From: Cliff Wickman <cpw@sgi.com>
To: John F Flynn III <flynnj@cs.fiu.edu>
Cc: linux-kernel@vger.kernel.org
Subject: Re: Very rare crash in prune_dcache
Date: Mon, 19 Dec 2005 16:34:35 -0600 [thread overview]
Message-ID: <20051219223435.GA2576@sgi.com> (raw)
In-Reply-To: <43A7286F.3080104@cs.fiu.edu>
We've seen the below on at 2.6.5 kernel (SuSE SLES9) at SGI.
Does it look like your crash?
The panic is by kswapd0:
<1>Unable to handle kernel NULL pointer dereference (address
0000000000000078)
<4>kswapd0[122]: Oops 8813272891392 [1]
whose stack shows:
[<a0000001001cecf0>] clear_inode+0x1b0/0x2c0
[<a0000001001d03d0>] generic_drop_inode+0x3b0/0x400
[<a0000001001ccf30>] iput+0x130/0x1c0
[<a00000020b6f0cd0>] nfs_dentry_iput+0x170/0x1c0 [nfs]
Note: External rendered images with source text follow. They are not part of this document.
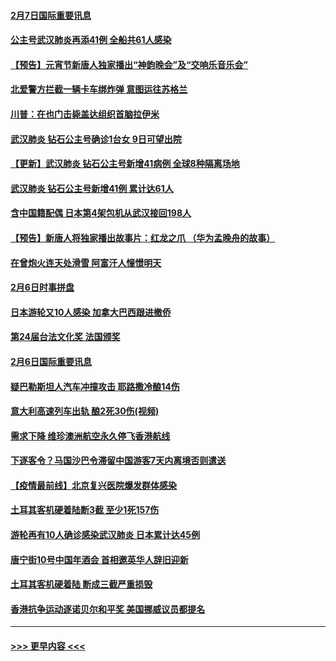 #### [2月7日国际重要讯息](../pages/prog202/a102771747.md?t=02072144) 
#### [公主号武汉肺炎再添41例 全船共61人感染](../pages/prog202/a102771703.md?t=02072144) 
#### [【预告】元宵节新唐人独家播出“神韵晚会”及“交响乐音乐会”](../pages/prog202/a102767674.md?t=02072144) 
#### [北爱警方拦截一辆卡车绑炸弹 意图运往苏格兰](../pages/prog202/a102771609.md?t=02072144) 
#### [川普：在也门击毙盖达组织首脑拉伊米](../pages/prog202/a102771528.md?t=02072144) 
#### [武汉肺炎 钻石公主号确诊1台女 9日可望出院](../pages/prog202/a102771518.md?t=02072144) 
#### [【更新】武汉肺炎 钻石公主号新增41病例 全球8种隔离场地](../pages/prog202/a102770740.md?t=02072144) 
#### [武汉肺炎 钻石公主号新增41例 累计达61人](../pages/prog202/a102771486.md?t=02072144) 
#### [含中国籍配偶 日本第4架包机从武汉接回198人](../pages/prog202/a102771472.md?t=02072144) 
#### [【预告】新唐人将独家播出故事片：红龙之爪 （华为孟晚舟的故事）](../pages/prog202/a102767728.md?t=02072144) 
#### [在曾炮火连天处滑雪 阿富汗人憧憬明天](../pages/prog202/a102771290.md?t=02072144) 
#### [2月6日时事拼盘](../pages/prog202/a102771225.md?t=02072144) 
#### [日本游轮又10人感染 加拿大巴西跟进撤侨](../pages/prog202/a102771084.md?t=02072144) 
#### [第24届台法文化奖 法国颁奖](../pages/prog202/a102771032.md?t=02072144) 
#### [2月6日国际重要讯息](../pages/prog202/a102770794.md?t=02072144) 
#### [疑巴勒斯坦人汽车冲撞攻击 耶路撒冷酿14伤](../pages/prog202/a102770586.md?t=02072144) 
#### [意大利高速列车出轨 酿2死30伤(视频)](../pages/prog202/a102770762.md?t=02072144) 
#### [需求下降 维珍澳洲航空永久停飞香港航线](../pages/prog202/a102770751.md?t=02072144) 
#### [下逐客令？马国沙巴令滞留中国游客7天内离境否则遣送](../pages/prog202/a102770640.md?t=02072144) 
#### [【疫情最前线】北京复兴医院爆发群体感染](../pages/prog202/a102770602.md?t=02072144) 
#### [土耳其客机硬着陆断3截 至少1死157伤](../pages/prog202/a102770508.md?t=02072144) 
#### [游轮再有10人确诊感染武汉肺炎 日本累计达45例](../pages/prog202/a102770476.md?t=02072144) 
#### [唐宁街10号中国年酒会 首相邀英华人辞旧迎新](../pages/prog202/a102770458.md?t=02072144) 
#### [土耳其客机硬着陆 断成三截严重损毁](../pages/prog202/a102770239.md?t=02072144) 
#### [香港抗争运动逐诺贝尔和平奖 美国挪威议员都提名](../pages/prog202/a102770390.md?t=02072144) 

----
#### [ >>> 更早内容 <<< ](../indexes/prog202-earlier.md)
[<a0000001001ca050>] prune_dcache+0x510/0x540
[<a0000001001ca0c0>] shrink_dcache_memory+0x40/0x80
[<a00000010014c360>] shrink_slab+0x2e0/0x440
Both generic_shutdown_super()'s calls to shrink_dcache_parent() or
shrink_dcache_anon(), and kswapd0's call to shrink_dcache_memory()
call prune_dcache().
I suspect a race condition inside prune_dcache().
The prune_dcache() function:
lock dcache_lock
scan the dentry_unused list of dentry's for a given number ("count") of
dentry's to free:
if a dentry to free, call prune_one_dentry()
dentry_iput()
unlock dcache_lock
iput() any associated inode
d_free() the dentry
lock dcache_lock
unlock dcache_lock
Two processors entering prune_dcache() near the same time will both scan
the dentry_unused list and could try to iput() the same inode twice. That is
because the dcache_lock is released while running iput().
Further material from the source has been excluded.